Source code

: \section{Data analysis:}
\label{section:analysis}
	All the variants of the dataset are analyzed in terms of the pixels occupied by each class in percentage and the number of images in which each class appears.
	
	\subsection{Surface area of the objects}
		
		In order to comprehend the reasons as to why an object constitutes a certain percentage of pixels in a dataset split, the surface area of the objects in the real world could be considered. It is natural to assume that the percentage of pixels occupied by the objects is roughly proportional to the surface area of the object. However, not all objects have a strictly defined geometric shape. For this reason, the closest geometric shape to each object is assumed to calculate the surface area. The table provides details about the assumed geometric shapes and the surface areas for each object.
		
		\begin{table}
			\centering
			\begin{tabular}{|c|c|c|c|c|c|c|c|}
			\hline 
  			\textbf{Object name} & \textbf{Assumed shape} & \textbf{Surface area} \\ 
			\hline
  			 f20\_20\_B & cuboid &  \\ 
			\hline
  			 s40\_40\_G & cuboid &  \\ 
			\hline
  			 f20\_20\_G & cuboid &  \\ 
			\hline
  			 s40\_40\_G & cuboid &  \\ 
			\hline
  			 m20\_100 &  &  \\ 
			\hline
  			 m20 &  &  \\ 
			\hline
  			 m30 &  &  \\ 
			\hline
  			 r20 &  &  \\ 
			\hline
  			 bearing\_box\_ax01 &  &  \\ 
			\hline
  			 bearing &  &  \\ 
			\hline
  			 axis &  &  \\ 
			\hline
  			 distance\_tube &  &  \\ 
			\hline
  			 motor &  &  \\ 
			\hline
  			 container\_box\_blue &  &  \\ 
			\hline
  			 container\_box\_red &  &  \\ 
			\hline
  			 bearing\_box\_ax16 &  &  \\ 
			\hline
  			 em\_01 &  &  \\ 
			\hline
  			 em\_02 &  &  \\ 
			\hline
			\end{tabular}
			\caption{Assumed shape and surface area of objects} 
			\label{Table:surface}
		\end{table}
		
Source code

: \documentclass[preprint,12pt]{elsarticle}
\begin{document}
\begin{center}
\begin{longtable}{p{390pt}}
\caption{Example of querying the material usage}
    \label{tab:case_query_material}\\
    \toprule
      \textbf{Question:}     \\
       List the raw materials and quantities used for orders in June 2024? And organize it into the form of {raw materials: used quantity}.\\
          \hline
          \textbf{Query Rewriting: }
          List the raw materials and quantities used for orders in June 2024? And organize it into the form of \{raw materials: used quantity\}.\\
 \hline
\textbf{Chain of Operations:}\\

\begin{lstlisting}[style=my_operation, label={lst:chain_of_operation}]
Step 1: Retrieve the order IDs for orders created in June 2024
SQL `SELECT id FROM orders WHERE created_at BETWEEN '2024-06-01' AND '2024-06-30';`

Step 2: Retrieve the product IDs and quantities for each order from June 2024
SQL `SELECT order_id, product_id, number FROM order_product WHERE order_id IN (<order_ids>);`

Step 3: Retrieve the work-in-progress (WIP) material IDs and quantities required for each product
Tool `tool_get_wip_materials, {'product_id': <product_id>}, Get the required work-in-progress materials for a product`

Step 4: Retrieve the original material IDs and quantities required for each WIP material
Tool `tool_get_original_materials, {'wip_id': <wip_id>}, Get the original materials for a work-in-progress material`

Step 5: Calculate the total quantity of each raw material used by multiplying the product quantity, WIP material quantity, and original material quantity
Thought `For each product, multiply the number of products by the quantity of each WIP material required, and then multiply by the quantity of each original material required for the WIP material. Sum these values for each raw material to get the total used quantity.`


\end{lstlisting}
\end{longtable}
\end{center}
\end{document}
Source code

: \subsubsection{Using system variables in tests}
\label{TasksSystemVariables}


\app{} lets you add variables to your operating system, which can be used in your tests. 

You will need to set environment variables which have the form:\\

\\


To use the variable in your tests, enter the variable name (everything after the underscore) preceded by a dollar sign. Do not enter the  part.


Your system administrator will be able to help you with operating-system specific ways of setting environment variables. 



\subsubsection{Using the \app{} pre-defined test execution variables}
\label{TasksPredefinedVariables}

--- WHAT THIS TASK INVOLVES ---
Send back exactly the lines of the listing above starting at the one with "of querying the" and ending at the one with "Get the original", inclusive, and no others.

--- RESPONSE ---
\caption{Example of querying the material usage}
    \label{tab:case_query_material}\\
    \toprule
      \textbf{Question:}     \\
       List the raw materials and quantities used for orders in June 2024? And organize it into the form of {raw materials: used quantity}.\\
          \hline
          \textbf{Query Rewriting: }
          List the raw materials and quantities used for orders in June 2024? And organize it into the form of \{raw materials: used quantity\}.\\
 \hline
\textbf{Chain of Operations:}\\

\begin{lstlisting}[style=my_operation, label={lst:chain_of_operation}]
Step 1: Retrieve the order IDs for orders created in June 2024
SQL `SELECT id FROM orders WHERE created_at BETWEEN '2024-06-01' AND '2024-06-30';`

Step 2: Retrieve the product IDs and quantities for each order from June 2024
SQL `SELECT order_id, product_id, number FROM order_product WHERE order_id IN (<order_ids>);`

Step 3: Retrieve the work-in-progress (WIP) material IDs and quantities required for each product
Tool `tool_get_wip_materials, {'product_id': <product_id>}, Get the required work-in-progress materials for a product`

Step 4: Retrieve the original material IDs and quantities required for each WIP material
Tool `tool_get_original_materials, {'wip_id': <wip_id>}, Get the original materials for a work-in-progress material`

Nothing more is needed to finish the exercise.